Jacobo Grajales is undertaking his doctoral studies in the Center for International Studies and Research at Sciences Po Paris. His research concerns the paramilitary phenomenon in Colombia; he is implementing a socio-historical approach and incorporating field research completed in several regions of Northern Colombia, as well as archival work. He concentrates on the relation between the state and paramilitary groups, that he studies through the analysis of the place of violence in the control of the population, resources and territories, as well as on political and judicial responses to paramilitarism.

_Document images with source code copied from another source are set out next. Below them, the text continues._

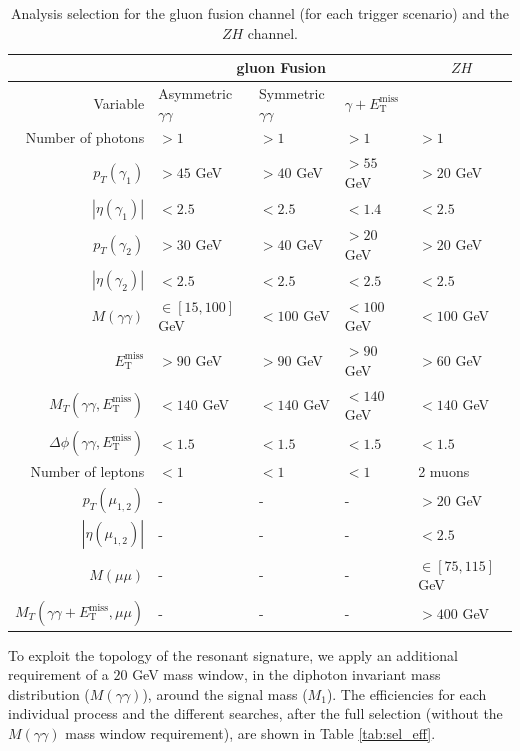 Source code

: \documentclass[11pt]{article}
\newcommand{\MET}{\ensuremath{E_{\mathrm{T}}^{\mathrm{miss}}}\xspace}
\begin{document}
\begin{table}[]
\centering
\begin{tabular}{| r | l | l | l| l|}
\hline
 & \multicolumn{3}{|c|}{gluon Fusion} & \multicolumn{1}{|c|}{$ZH$} \\ 
\hline
Variable & Asymmetric $\gamma\gamma$ & Symmetric $\gamma\gamma$ &$ \gamma+\MET$ & \\ \hline
Number of photons       & $> 1$         & $> 1$         & $> 1$         & $> 1$\\
$p_{T}(\gamma_{1})$     & $ > 45$ GeV   & $ > 40$ GeV   & $ > 55$ GeV   & $ > 20$ GeV\\
$|\eta(\gamma_{1})|$    & $ < 2.5$      & $ < 2.5$      & $ < 1.4$      & $< 2.5$ \\
$p_{T}(\gamma_{2})$     & $ > 30$ GeV   & $ > 40$ GeV   & $ > 20$ GeV   & $ > 20$ GeV\\
$|\eta(\gamma_{2})|$    & $ < 2.5$      & $ < 2.5$      & $ < 2.5$      & $ < 2.5$ \\
$M(\gamma\gamma)$       & $\in [15, 100]$ GeV & $< 100$ GeV & $< 100$ GeV & $< 100$ GeV \\
$\MET$                  & $> 90$ GeV    & $> 90$ GeV    & $> 90$ GeV    & $> 60$ GeV \\
$M_{T}(\gamma\gamma,\MET)$                    & $< 140$ GeV   & $< 140$ GeV   & $< 140$ GeV   & $< 140$ GeV \\
$\Delta\phi(\gamma\gamma,\MET)$ & $< 1.5$ & $< 1.5$ & $< 1.5$ & $< 1.5$ \\
Number of leptons       & $< 1$         & $< 1$         & $< 1$         & 2 muons \\
\hline
$p_{T}(\mu_{1,2})$ & -  & - & - & $ > 20$ GeV \\
$|\eta(\mu_{1,2})|$ & - & - & - & $ < 2.5$ \\
$M(\mu\mu)$ & - & - & - & $\in [75,115]$ GeV\\
$M_{T}(\gamma\gamma+\MET, \mu\mu)$ & - & - & - & $> 400$ GeV\\
\hline
\end{tabular}
\caption{Analysis selection for the gluon fusion channel (for each trigger scenario) and the $ZH$ channel.}
\label{tab:sel_all}
\end{table}

To exploit the topology of the resonant signature, we apply an additional requirement of a $20$ GeV mass window, in the diphoton invariant mass distribution ($M(\gamma\gamma)$), around the signal mass ($M_1$). The efficiencies for each individual process and the different searches, after the full selection (without the $M(\gamma\gamma)$ mass window requirement), are shown in Table \ref{tab:sel_eff}.
\end{document}
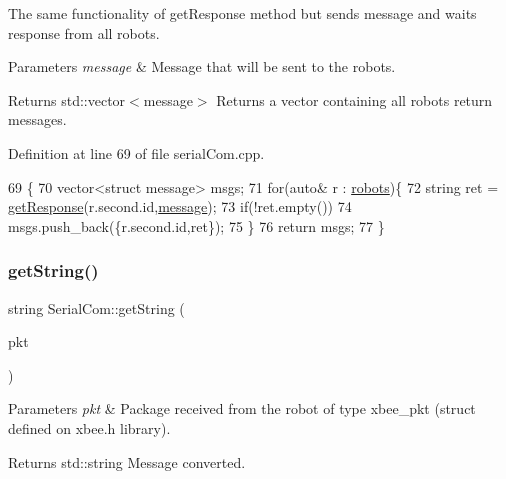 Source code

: The same functionality of get\+Response method but sends message and waits response from all robots. 


\begin{DoxyParams}{Parameters}
{\em message} & Message that will be sent to the robots. \\
\hline
\end{DoxyParams}
\begin{DoxyReturn}{Returns}
std\+::vector$<$message$>$ Returns a vector containing all robots return messages. 
\end{DoxyReturn}


Definition at line 69 of file serial\+Com.\+cpp.


\begin{DoxyCode}
69                                                                   \{
70     vector<struct message> msgs;
71     \textcolor{keywordflow}{for}(\textcolor{keyword}{auto}& r : \hyperlink{class_serial_com_ae20f6fe8f53cb581b285924eda5ad01c}{robots})\{
72         \textcolor{keywordtype}{string} ret = \hyperlink{class_serial_com_a7680deb087f1746d4d8c38d6fc2d25fb}{getResponse}(r.second.id,\hyperlink{structmessage}{message});
73         \textcolor{keywordflow}{if}(!ret.empty())
74             msgs.push\_back(\{r.second.id,ret\});
75     \}
76     \textcolor{keywordflow}{return} msgs;
77 \}
\end{DoxyCode}
\mbox{\label{class_serial_com_a2171dcfcdcecc0ac18b9e206b28608be}} 
\subsubsection{\texorpdfstring{get\+String()}{getString()}}
{\footnotesize\ttfamily string Serial\+Com\+::get\+String (\begin{DoxyParamCaption}\item[{xbee\+\_\+pkt $\ast$}]{pkt }\end{DoxyParamCaption})}


\begin{DoxyParams}{Parameters}
{\em pkt} & Package received from the robot of type xbee\+\_\+pkt (struct defined on xbee.\+h library). \\
\hline
\end{DoxyParams}
\begin{DoxyReturn}{Returns}
std\+::string Message converted. 
\end{DoxyReturn}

Email: jacobo.grajaleslopez@sciences-po.org

Research on Land-grabbing:

Speaking law to land grabbing: land contention and legal repertoire in Colombia

Colombia is a particularly interesting case for land grabbing analysts, as it combines political and economic incentives to agribusiness and a development discourse centered on global markets as well as criminal actors (i.e. paramilitary groups, drug gangs...) who are able to use physical violence and bureaucratic linkages in order to seize and accumulate land. Yet, Colombia is also a highly judicialized polity, with a strong tradition of legal contention and cause lawyering. Moreover, a certain number of formal rights run in favor of the dispossessed peasant population; there is a relatively strong recognition of land rights, that has been reinforced by the recently enacted “Victims Law”. Yet, these formal rights suffer from prosaic, underground and violent forms of reaction on the part of the new land owners, often linked to paramilitary militias. This contribution aims to analyze the use of the legal repertoire as a form of resistance against land grabbing and dispossession. It is centered on contentious practices and on the actors of this legal mobilization: NGOs and peasant organizations, as well as Courts and lawyers.